The far-right politician, among the leading candidates in the first round of France's presidential election on April 23, is accused of paying Front National aides up to €340,000 (£290,000) from EU funds while carrying out domestic party activity.

However, as a European Parliament member, Le Pen has immunity from prosecution.

Judicial sources have confirmed to Reuters and AP that a request to lift immunity has been submitted to the European parliament through the French government on Friday (14 April).

Appearing on French national TV, Le Pen said the claims were unfounded but declined to comment further.

In an earlier case, the European Parliament voted to revoke Le Pen's immunity for allegedly breaking French anti-terror laws after she tweeted three graphic images of Isis executions on Twitter.

According to French law, distribution of violent images or images which incite terrorism is banned.

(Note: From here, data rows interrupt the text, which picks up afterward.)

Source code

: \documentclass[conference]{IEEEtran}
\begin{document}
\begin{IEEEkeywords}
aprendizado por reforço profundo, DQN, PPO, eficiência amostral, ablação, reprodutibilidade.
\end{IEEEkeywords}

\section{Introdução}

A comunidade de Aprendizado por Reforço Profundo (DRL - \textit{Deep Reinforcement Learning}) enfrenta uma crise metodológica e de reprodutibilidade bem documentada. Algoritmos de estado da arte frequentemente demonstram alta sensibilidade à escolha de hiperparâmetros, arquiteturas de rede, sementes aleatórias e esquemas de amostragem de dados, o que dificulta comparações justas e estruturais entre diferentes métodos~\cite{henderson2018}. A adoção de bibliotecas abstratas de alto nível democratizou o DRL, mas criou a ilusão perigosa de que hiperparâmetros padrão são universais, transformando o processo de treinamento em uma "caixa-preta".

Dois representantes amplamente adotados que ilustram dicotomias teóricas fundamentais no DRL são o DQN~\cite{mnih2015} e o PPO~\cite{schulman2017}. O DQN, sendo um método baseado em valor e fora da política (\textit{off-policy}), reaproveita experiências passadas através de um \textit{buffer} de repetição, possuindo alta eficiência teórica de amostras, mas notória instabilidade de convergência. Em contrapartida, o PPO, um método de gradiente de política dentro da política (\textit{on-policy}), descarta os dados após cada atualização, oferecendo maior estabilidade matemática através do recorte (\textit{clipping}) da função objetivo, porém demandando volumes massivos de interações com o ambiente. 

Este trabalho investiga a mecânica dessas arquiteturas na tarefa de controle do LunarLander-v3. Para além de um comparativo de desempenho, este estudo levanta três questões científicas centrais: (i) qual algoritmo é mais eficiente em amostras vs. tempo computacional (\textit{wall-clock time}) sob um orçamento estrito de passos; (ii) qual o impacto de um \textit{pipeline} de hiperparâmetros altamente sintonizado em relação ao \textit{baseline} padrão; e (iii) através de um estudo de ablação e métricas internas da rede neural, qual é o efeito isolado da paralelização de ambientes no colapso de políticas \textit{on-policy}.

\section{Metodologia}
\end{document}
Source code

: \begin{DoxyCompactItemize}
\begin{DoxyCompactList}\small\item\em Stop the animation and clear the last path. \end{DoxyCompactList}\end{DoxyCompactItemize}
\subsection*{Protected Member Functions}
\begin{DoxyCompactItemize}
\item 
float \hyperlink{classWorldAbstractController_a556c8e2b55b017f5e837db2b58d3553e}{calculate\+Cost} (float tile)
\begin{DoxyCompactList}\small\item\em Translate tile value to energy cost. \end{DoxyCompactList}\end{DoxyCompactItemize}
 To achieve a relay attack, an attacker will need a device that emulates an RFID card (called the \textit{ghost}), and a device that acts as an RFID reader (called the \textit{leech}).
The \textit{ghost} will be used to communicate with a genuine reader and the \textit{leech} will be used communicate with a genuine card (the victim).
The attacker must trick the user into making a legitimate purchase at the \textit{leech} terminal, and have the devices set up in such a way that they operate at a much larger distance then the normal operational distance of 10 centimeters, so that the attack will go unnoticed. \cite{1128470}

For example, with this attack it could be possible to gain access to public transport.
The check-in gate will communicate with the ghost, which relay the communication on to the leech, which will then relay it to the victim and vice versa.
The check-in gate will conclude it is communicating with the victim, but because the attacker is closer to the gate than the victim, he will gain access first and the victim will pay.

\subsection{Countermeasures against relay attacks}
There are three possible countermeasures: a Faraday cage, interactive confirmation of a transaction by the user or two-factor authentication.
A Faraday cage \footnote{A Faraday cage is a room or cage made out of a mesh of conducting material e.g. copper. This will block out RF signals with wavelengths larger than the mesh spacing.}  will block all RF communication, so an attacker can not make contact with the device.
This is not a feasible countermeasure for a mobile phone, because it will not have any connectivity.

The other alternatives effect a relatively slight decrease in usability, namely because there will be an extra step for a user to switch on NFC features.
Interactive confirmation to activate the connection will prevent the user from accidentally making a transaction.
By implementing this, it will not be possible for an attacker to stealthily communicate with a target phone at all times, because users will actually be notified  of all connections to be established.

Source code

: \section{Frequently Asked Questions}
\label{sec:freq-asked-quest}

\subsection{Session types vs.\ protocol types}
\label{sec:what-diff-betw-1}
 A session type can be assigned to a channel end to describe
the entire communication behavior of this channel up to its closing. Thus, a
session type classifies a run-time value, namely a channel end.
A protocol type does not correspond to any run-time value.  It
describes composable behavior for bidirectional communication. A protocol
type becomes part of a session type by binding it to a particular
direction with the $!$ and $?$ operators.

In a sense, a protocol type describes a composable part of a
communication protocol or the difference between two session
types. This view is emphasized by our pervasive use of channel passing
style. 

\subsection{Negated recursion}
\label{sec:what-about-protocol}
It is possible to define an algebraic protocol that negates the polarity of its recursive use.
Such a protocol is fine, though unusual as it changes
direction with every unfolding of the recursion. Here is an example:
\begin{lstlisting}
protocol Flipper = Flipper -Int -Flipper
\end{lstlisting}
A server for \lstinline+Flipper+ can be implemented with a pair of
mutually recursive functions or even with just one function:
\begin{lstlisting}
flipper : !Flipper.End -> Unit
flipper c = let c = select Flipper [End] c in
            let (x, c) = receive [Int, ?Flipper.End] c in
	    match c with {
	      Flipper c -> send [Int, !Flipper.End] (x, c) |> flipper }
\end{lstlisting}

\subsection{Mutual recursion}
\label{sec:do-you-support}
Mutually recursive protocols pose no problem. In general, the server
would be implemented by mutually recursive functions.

Those found guilty can be sentenced to up to three years in prison and a fine of as much as €75,000.

The developments have come at the tail-end of a week that saw Le Pen deny that the French state was responsible for its involvement in the Holocaust.

Le Pen was referring to an event known as the Rafle du Vel D'Hiv in which French police, at the request of the Nazi German authorities, rounded up 13,000 Jews from occupied and free France and deported them to German concentration camps.

In 1995, former President Jacques Chirac made a landmark apology and admitted the responsibility of the French state. The country's current president, François Hollande, has also expressed sorrow for the role of the French police during the event.

Following Le Pen's comments, her party's Parisian headquarters were the target of an arson attack by anti-fascist group Kombattre La Xénophobie (Fight Xenophobia).